March Newsletter

March Newsletter

VR Lecture by Stéphan Faudeux on Campus A very special event is happening on campus this month. The French Film Festival will be featuring a lecture by Stéphan Faudeux, titled: Virtual Reality and Cinema: Complementary or Competitors? The talk happens March 28th, 10 am to 11:30 am and will “cover the progress of virtual reality in various areas, with a pragmatic, practical and fun approach.” For more information check out the French Film Festival site.   Two Events Coming in April: VR Student Research Project Pizza & Pedagogy and Organon VR Anatomy Demo
  1. Alyssa Ross and Dr. Kristin Bezio will discuss using the HTC Vive in the classroom and research lab for our April Pizza & Pedagogy lunch – free pizza! Register here
  2. We will be hosting a demo of the Organon VR Anatomy app for the HTC Vive on April 11th from 1 to 4pm. This app will change the way you think about the human body (I’m not exaggerating). http://www.3dorganon.com/site/
  Augmented Reality: Apple’s Next Big Thing?

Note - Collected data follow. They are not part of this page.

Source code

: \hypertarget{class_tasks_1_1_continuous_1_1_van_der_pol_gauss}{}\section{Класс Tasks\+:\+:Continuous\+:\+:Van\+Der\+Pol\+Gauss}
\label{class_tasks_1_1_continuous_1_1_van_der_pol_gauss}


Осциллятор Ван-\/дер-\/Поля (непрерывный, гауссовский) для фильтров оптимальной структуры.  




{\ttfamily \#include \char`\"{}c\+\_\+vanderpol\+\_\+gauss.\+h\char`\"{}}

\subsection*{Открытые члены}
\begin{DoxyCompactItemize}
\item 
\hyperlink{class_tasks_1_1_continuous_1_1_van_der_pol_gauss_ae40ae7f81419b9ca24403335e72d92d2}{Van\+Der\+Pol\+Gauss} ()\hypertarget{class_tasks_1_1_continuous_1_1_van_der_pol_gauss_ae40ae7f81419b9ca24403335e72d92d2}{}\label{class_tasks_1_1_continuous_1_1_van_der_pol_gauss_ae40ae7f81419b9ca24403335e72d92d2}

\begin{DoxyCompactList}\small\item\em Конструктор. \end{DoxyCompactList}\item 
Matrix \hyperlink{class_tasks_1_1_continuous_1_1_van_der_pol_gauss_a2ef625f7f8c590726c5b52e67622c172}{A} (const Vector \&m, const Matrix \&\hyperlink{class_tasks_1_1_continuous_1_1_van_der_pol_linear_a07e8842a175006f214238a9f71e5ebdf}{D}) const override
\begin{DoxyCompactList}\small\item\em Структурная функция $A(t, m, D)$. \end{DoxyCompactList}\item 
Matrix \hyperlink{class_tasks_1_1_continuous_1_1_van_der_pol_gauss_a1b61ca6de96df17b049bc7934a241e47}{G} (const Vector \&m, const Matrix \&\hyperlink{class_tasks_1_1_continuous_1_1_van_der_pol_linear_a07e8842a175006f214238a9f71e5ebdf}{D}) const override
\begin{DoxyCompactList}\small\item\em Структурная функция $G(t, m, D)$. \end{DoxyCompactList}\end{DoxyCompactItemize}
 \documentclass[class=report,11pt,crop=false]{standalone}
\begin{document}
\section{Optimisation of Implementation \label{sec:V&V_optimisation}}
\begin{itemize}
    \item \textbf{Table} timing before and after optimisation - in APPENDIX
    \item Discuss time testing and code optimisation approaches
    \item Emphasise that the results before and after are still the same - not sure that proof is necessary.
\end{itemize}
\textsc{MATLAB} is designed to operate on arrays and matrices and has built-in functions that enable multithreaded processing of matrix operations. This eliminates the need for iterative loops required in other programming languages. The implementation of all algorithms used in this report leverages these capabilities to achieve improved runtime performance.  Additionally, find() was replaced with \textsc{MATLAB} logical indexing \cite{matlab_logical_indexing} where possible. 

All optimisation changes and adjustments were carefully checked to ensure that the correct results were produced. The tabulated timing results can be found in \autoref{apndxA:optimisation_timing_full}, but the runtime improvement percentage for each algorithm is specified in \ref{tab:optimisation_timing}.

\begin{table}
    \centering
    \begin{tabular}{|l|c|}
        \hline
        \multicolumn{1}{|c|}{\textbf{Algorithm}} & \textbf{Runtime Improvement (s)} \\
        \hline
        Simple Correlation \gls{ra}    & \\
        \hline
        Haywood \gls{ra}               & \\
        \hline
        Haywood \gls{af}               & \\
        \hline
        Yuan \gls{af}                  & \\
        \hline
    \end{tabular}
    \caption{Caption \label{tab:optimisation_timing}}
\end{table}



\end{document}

[Tim] Cook (Apple’s CEO) has likened AR’s game-changing potential to that of the smartphone. At some point, he said last year, we will all “have AR experiences every day, almost like eating three meals a day. It will become that much a part of you.”
Mark Gurman at Bloomberg gets some new, interesting details on Apple’s AR efforts. However, it’s still uncertain, how exactly Apple is going to define “AR”. Some argue Pokemon on a large slab of glass (i.e. an iPhone) is AR, others believe, in order to be a new platform, glasses/new hardware have to be involved. I think the Google Glasses are a lesson that not everyone is keen on wearing and/or being seen by technology glasses. I tend to think Apple’s strategy in the near term will be focused on extending the AR functionality in the iPhone. From an ed tech stand point, that would be great due to the popularity of iPhones on campus.   Speaking of AR apps for the iPhone Emory Craig argues that new AR apps from Shazam, Blippar, and others have the “potential to pull augmented reality out of gaming and into our everyday lives.” The apps certainly look like a lot of fun. Emory argues the critical missing piece is having to hold up a heavy phone to enjoy the experience. He clearly believes glasses are the future.   A Shift from Looking to Interacting This article articulates exactly where I think we are in terms of VR education technology. Looking in 360 is great but not revolutionary, collectively interacting in virtual or augmented worlds is. Paul at W&L is doing some great things with VR and has great vision for how success will be defined in the future.
Paul Low, who taught undergraduate geology and environmental sciences and is now a research associate at Washington and Lee University, is among a small group of profs-turned-technologists who are experimenting with virtual reality’s applications in higher education. Early VR programs were about showing students places, say the Louvre or ancient Rome, in low-cost headsets like the Google Cardboard viewer. But these latest iterations go further, creating entire environments—from the subatomic level to the solar system—that students can manipulate. Low and his colleagues at other campuses are trying to shepherd VR educational content from being something “that students look at” to something they can interact with. … Low is excited about creating virtual environments where students and faculty can inhabit the same space and interact, like in the earthquake study. That experience is easier for learning designers to create, he says, because they don’t have to program all of the sequences of events that could potentially happen during a solo activity. Instead, the instructor handles the interactive components on the spot.
  Would you watch a virtual-reality Casablanca?  If you are planning on attending Stéphan’s lecture next week, I highly recommend this article from MIT as a primer.
VR will never become the new cinema. Instead, it will be a different thing. But what is that thing? And will audiences trained in passive linear narrative—where scene follows scene like beads on a string, and the string always pulls us forward—appreciate what the thing might be? Or will we only recognize it when the new medium has reached a certain maturity, the way audiences in 1903 sat up at The Great Train Robbery and recognized that, finally, here was a movie?